Problem requirements | Transcribe exactly the line that contains "圣艾蒂安M1907（法语：St. Étienne Mle" and each line that comes after it in the material, the last line included, and nothing more.

Extracted information |
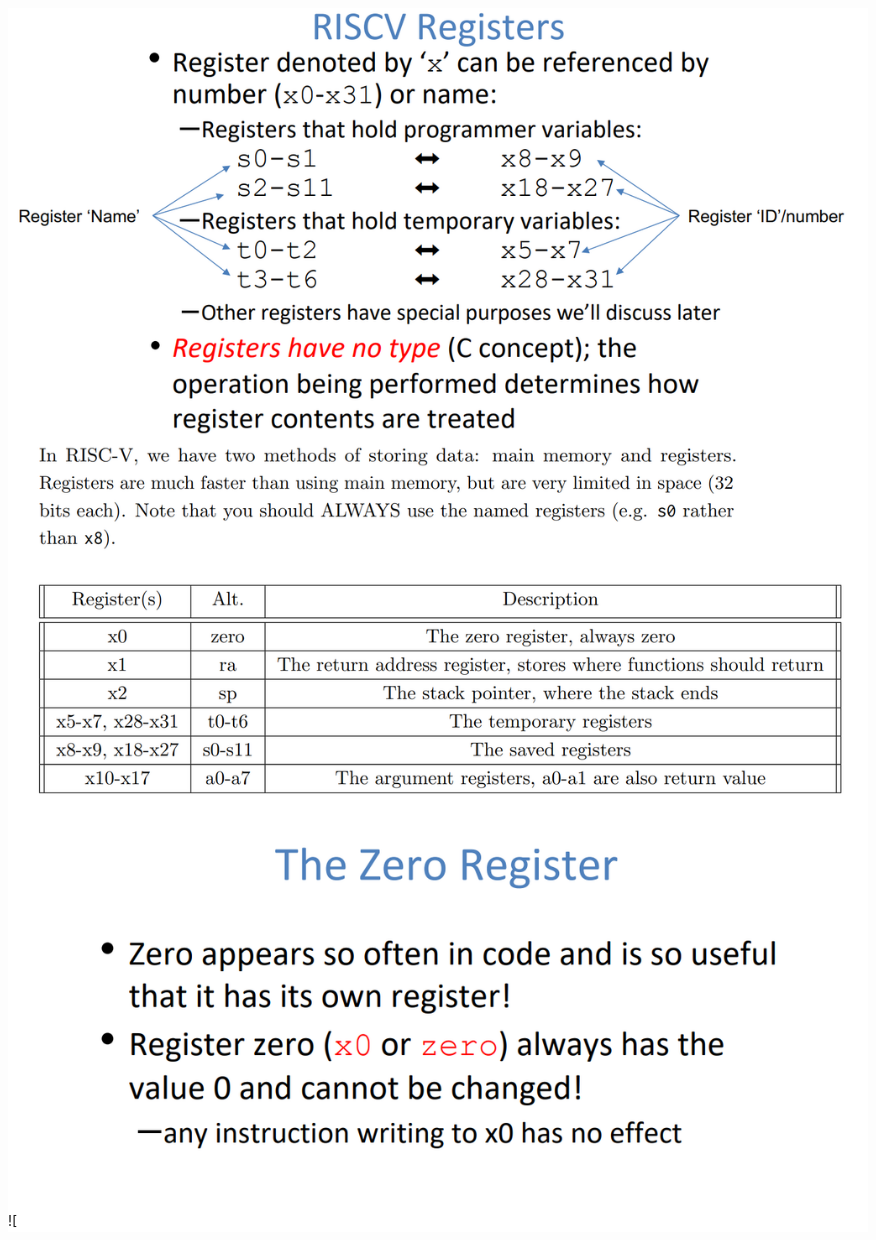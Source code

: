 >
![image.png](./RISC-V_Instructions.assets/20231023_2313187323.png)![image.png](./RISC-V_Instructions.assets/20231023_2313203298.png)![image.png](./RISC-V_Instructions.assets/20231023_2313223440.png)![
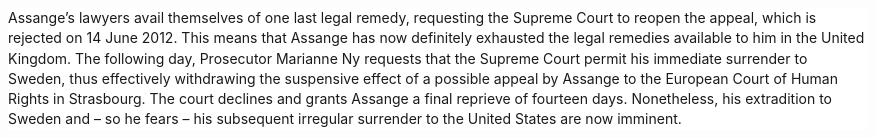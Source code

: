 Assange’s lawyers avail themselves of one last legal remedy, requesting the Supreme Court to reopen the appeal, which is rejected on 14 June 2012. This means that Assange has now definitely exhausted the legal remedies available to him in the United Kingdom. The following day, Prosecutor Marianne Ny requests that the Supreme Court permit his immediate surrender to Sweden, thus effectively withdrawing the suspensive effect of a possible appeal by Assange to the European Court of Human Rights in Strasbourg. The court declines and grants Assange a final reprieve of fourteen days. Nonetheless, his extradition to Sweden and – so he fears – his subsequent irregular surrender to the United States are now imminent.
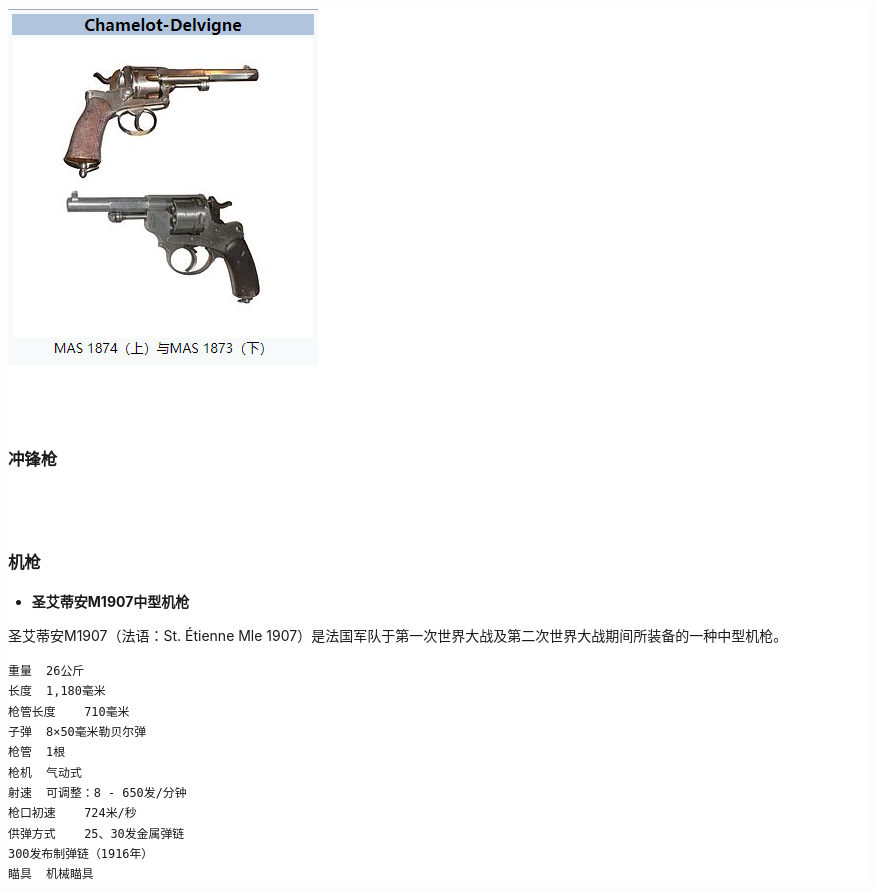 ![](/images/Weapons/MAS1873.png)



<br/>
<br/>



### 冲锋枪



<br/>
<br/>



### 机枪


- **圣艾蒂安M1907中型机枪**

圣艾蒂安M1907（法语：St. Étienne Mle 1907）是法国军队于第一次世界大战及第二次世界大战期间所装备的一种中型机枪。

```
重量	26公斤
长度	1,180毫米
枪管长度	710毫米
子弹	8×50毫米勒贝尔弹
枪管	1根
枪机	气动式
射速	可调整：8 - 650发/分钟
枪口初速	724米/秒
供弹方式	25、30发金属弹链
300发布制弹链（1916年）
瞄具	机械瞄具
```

Completed exercise |
圣艾蒂安M1907（法语：St. Étienne Mle 1907）是法国军队于第一次世界大战及第二次世界大战期间所装备的一种中型机枪。

```
重量	26公斤
长度	1,180毫米
枪管长度	710毫米
子弹	8×50毫米勒贝尔弹
枪管	1根
枪机	气动式
射速	可调整：8 - 650发/分钟
枪口初速	724米/秒
供弹方式	25、30发金属弹链
300发布制弹链（1916年）
瞄具	机械瞄具
```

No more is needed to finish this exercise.